--- INFORMATION GIVEN Enclosed Below ---

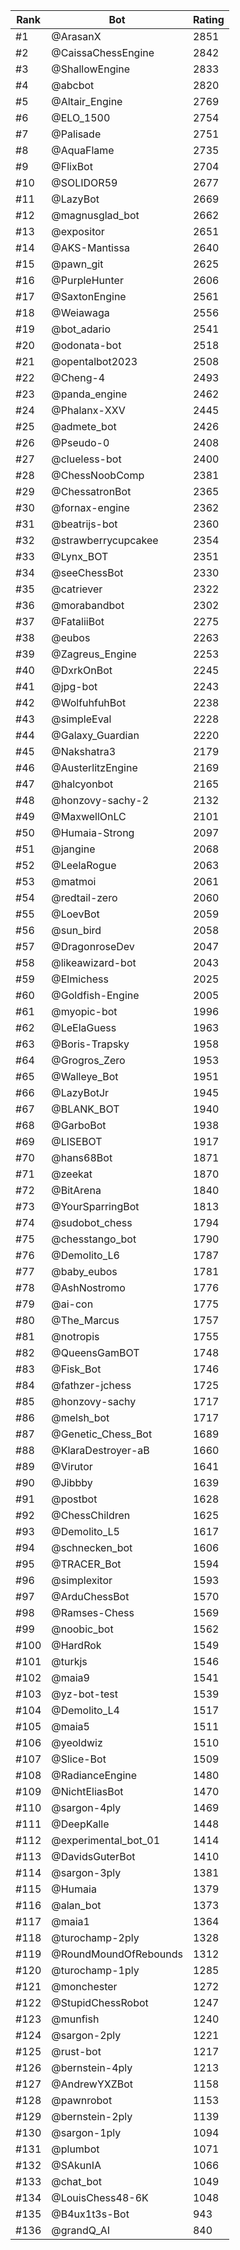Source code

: Rank|Bot|Rating
---|---|---
#1|@ArasanX|2851
#2|@CaissaChessEngine|2842
#3|@ShallowEngine|2833
#4|@abcbot|2820
#5|@Altair_Engine|2769
#6|@ELO_1500|2754
#7|@Palisade|2751
#8|@AquaFlame|2735
#9|@FlixBot|2704
#10|@SOLIDOR59|2677
#11|@LazyBot|2669
#12|@magnusglad_bot|2662
#13|@expositor|2651
#14|@AKS-Mantissa|2640
#15|@pawn_git|2625
#16|@PurpleHunter|2606
#17|@SaxtonEngine|2561
#18|@Weiawaga|2556
#19|@bot_adario|2541
#20|@odonata-bot|2518
#21|@opentalbot2023|2508
#22|@Cheng-4|2493
#23|@panda_engine|2462
#24|@Phalanx-XXV|2445
#25|@admete_bot|2426
#26|@Pseudo-0|2408
#27|@clueless-bot|2400
#28|@ChessNoobComp|2381
#29|@ChessatronBot|2365
#30|@fornax-engine|2362
#31|@beatrijs-bot|2360
#32|@strawberrycupcakee|2354
#33|@Lynx_BOT|2351
#34|@seeChessBot|2330
#35|@catriever|2322
#36|@morabandbot|2302
#37|@FataliiBot|2275
#38|@eubos|2263
#39|@Zagreus_Engine|2253
#40|@DxrkOnBot|2245
#41|@jpg-bot|2243
#42|@WolfuhfuhBot|2238
#43|@simpleEval|2228
#44|@Galaxy_Guardian|2220
#45|@Nakshatra3|2179
#46|@AusterlitzEngine|2169
#47|@halcyonbot|2165
#48|@honzovy-sachy-2|2132
#49|@MaxwellOnLC|2101
#50|@Humaia-Strong|2097
#51|@jangine|2068
#52|@LeelaRogue|2063
#53|@matmoi|2061
#54|@redtail-zero|2060
#55|@LoevBot|2059
#56|@sun_bird|2058
#57|@DragonroseDev|2047
#58|@likeawizard-bot|2043
#59|@Elmichess|2025
#60|@Goldfish-Engine|2005
#61|@myopic-bot|1996
#62|@LeElaGuess|1963
#63|@Boris-Trapsky|1958
#64|@Grogros_Zero|1953
#65|@Walleye_Bot|1951
#66|@LazyBotJr|1945
#67|@BLANK_BOT|1940
#68|@GarboBot|1938
#69|@LISEBOT|1917
#70|@hans68Bot|1871
#71|@zeekat|1870
#72|@BitArena|1840
#73|@YourSparringBot|1813
#74|@sudobot_chess|1794
#75|@chesstango_bot|1790
#76|@Demolito_L6|1787
#77|@baby_eubos|1781
#78|@AshNostromo|1776
#79|@ai-con|1775
#80|@The_Marcus|1757
#81|@notropis|1755
#82|@QueensGamBOT|1748
#83|@Fisk_Bot|1746
#84|@fathzer-jchess|1725
#85|@honzovy-sachy|1717
#86|@melsh_bot|1717
#87|@Genetic_Chess_Bot|1689
#88|@KlaraDestroyer-aB|1660
#89|@Virutor|1641
#90|@Jibbby|1639
#91|@postbot|1628
#92|@ChessChildren|1625
#93|@Demolito_L5|1617
#94|@schnecken_bot|1606
#95|@TRACER_Bot|1594
#96|@simplexitor|1593
#97|@ArduChessBot|1570
#98|@Ramses-Chess|1569
#99|@noobic_bot|1562
#100|@HardRok|1549
#101|@turkjs|1546
#102|@maia9|1541
#103|@yz-bot-test|1539
#104|@Demolito_L4|1517
#105|@maia5|1511
#106|@yeoldwiz|1510
#107|@Slice-Bot|1509
#108|@RadianceEngine|1480
#109|@NichtEliasBot|1470
#110|@sargon-4ply|1469
#111|@DeepKalle|1448
#112|@experimental_bot_01|1414
#113|@DavidsGuterBot|1410
#114|@sargon-3ply|1381
#115|@Humaia|1379
#116|@alan_bot|1373
#117|@maia1|1364
#118|@turochamp-2ply|1328
#119|@RoundMoundOfRebounds|1312
#120|@turochamp-1ply|1285
#121|@monchester|1272
#122|@StupidChessRobot|1247
#123|@munfish|1240
#124|@sargon-2ply|1221
#125|@rust-bot|1217
#126|@bernstein-4ply|1213
#127|@AndrewYXZBot|1158
#128|@pawnrobot|1153
#129|@bernstein-2ply|1139
#130|@sargon-1ply|1094
#131|@plumbot|1071
#132|@SAkunIA|1066
#133|@chat_bot|1049
#134|@LouisChess48-6K|1048
#135|@B4ux1t3s-Bot|943
#136|@grandQ_AI|840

--- End of Enclosed INFORMATION GIVEN ---

Check every line above for the string "sachy" and copy those that have it.

- EXPECTED OUTPUT
#48|@honzovy-sachy-2|2132
#85|@honzovy-sachy|1717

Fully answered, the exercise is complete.